Guru Madrasah Harus Fokus pada Literasi Karya Ilmiah
- 04 Mar 2026 21:08 WIB
- Ternate
RRI.CO.ID, Halmahera Utara – Di tengah gempuran arus digitalisasi yang menggeser minat baca generasi muda, Kantor Kementerian Agama Kabupaten Halmahera Utara (Halut), Maluku Utara mengambil langkah progresif. Melalui Workshop Menulis Anafora bertajuk "Merawat Bumi Menjaga Langit: Ekoteologi dari Timur Nusantara", para siswa madrasah dipersiapkan untuk memecahkan Rekor MURI dengan target 2.680 karya tulis.
Kegiatan yang merupakan inisiasi Kantor Wilayah Kemenag Provinsi Maluku Utara ini dibuka secara resmi oleh Kepala Kantor Kemenag Halmahera Utara, H. Abdurrahman M. Ali, bertempat di Aula MA Alkhairaat Tobelo, Selasa 3 Maret 2026.

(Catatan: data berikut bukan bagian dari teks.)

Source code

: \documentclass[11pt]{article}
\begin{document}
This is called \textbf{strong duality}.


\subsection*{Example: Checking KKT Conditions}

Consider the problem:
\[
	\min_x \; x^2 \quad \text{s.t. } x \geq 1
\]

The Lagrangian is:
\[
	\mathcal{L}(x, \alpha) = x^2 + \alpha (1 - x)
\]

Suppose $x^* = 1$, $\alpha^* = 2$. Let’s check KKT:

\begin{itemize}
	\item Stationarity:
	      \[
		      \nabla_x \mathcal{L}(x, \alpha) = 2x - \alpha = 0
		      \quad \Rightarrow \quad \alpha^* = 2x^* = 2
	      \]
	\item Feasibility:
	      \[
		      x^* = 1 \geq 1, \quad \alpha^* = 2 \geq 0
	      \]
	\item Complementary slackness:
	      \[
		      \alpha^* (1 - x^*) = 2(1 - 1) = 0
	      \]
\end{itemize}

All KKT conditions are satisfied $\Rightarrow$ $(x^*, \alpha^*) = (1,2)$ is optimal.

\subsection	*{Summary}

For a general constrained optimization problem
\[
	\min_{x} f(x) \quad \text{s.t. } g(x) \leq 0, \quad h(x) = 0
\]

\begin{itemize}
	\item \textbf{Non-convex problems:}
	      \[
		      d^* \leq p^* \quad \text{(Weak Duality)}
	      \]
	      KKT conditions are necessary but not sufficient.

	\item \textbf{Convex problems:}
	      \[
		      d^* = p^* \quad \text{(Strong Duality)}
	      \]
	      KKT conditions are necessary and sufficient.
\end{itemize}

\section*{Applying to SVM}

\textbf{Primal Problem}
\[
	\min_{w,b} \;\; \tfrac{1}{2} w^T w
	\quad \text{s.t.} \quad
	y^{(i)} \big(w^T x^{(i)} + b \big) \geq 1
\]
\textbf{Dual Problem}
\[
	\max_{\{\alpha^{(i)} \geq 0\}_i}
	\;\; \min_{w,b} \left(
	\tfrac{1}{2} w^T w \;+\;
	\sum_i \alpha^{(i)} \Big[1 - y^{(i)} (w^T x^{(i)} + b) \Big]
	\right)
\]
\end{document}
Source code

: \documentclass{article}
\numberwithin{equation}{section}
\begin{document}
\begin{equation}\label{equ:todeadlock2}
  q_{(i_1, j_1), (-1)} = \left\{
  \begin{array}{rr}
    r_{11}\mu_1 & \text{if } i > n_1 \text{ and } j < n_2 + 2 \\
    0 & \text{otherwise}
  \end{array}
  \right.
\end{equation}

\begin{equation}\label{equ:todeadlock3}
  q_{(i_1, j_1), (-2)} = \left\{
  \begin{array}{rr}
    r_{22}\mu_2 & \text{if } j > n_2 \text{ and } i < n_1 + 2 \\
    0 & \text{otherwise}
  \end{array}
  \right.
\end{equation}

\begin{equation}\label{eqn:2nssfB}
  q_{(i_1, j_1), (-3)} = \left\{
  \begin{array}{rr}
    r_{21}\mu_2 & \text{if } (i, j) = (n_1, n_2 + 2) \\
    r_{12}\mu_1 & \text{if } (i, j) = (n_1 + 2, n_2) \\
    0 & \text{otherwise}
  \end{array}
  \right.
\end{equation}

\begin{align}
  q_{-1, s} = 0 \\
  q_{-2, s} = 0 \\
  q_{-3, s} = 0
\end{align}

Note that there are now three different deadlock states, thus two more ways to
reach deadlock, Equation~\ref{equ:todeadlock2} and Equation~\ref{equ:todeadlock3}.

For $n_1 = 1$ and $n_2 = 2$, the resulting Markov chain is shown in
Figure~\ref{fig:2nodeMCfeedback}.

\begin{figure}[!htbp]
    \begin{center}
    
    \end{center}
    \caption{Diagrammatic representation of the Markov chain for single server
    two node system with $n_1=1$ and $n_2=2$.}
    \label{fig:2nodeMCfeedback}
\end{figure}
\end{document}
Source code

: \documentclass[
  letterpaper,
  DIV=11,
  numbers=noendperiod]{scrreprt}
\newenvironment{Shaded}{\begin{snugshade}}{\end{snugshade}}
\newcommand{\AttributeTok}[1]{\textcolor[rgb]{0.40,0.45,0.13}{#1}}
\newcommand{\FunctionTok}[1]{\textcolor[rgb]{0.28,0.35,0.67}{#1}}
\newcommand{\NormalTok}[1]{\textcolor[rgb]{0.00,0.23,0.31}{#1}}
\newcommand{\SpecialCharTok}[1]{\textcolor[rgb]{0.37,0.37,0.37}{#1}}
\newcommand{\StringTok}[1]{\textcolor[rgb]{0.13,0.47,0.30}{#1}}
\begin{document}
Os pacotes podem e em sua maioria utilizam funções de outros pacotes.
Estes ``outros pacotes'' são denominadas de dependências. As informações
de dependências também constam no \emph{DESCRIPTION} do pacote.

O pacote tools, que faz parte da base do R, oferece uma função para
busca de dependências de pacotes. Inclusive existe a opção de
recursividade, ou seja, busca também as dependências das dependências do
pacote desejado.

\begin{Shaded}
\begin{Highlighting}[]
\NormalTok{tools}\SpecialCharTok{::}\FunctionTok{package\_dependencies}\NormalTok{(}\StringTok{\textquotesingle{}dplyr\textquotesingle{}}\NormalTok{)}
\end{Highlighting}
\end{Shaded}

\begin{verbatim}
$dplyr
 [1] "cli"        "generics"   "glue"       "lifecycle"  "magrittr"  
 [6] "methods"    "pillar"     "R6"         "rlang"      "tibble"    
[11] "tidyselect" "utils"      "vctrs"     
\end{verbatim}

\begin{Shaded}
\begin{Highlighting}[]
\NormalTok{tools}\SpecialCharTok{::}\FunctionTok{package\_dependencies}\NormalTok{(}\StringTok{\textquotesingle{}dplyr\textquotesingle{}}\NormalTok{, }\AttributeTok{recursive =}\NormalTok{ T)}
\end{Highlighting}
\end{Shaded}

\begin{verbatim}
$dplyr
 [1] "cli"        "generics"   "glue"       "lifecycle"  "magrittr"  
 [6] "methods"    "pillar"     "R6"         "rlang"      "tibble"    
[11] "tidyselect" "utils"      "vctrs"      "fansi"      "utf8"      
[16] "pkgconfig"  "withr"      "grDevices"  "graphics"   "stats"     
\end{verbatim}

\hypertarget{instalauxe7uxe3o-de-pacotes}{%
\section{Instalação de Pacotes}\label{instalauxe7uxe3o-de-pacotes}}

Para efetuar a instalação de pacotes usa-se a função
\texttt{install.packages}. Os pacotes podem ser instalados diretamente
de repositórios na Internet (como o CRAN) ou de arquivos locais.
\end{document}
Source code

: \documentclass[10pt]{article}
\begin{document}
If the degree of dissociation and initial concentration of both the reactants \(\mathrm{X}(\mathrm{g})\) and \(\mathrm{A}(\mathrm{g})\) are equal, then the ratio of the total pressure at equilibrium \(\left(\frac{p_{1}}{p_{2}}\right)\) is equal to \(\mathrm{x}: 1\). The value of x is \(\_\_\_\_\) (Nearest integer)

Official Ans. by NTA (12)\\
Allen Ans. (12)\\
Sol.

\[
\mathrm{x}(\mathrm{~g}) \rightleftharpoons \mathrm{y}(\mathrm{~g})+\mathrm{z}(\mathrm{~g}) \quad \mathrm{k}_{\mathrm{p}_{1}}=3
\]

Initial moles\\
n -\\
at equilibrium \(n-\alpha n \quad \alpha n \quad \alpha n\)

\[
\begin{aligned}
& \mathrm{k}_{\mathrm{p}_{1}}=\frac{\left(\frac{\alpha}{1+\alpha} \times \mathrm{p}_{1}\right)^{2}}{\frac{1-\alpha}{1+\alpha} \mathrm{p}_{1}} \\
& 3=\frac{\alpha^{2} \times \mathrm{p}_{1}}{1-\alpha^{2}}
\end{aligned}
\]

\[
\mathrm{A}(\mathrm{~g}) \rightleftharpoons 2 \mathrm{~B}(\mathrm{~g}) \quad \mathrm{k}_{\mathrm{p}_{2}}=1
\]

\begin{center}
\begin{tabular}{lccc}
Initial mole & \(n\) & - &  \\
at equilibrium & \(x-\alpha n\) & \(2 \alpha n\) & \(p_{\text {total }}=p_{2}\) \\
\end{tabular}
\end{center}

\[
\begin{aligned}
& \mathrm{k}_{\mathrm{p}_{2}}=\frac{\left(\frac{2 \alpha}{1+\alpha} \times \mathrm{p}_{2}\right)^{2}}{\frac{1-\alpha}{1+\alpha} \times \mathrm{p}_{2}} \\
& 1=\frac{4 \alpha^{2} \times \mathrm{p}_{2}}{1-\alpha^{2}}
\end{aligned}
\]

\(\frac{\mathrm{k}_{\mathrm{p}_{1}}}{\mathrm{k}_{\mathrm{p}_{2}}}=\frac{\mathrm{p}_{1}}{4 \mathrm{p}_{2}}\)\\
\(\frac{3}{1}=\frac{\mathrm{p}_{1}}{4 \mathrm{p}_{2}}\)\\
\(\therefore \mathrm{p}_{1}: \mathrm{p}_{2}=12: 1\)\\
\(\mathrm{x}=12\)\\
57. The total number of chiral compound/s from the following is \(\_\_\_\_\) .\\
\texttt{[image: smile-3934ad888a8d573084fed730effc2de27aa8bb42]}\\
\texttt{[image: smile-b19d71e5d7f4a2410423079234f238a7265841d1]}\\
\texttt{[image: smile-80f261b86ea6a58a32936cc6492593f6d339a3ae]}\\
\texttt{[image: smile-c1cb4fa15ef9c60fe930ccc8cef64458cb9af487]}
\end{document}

Dalam arahannya, Abdurrahman M. Ali menyoroti fenomena ketergantungan siswa terhadap gawai (smartphone) yang berdampak pada menurunnya intensitas membaca buku fisik. Menurutnya, literasi bukan sekadar hobi, melainkan fondasi intelektual.
"Realitas hari ini, dengan adanya HP, siswa menjadi jarang membaca buku. Ini adalah tantangan besar bagi kita semua. Oleh karena itu, kita harus menciptakan program wajib membaca di setiap perpustakaan madrasah," ujar Abdurrahman, tegas.
Abdurrahman menambahkan, penguasaan teknik menulis anafora gaya bahasa yang menggunakan pengulangan kata di awal kalimat dengan tema ekoteologi merupakan langkah awal untuk melatih nalar kritis siswa terhadap lingkungan sekaligus memperkuat kemampuan akademis mereka.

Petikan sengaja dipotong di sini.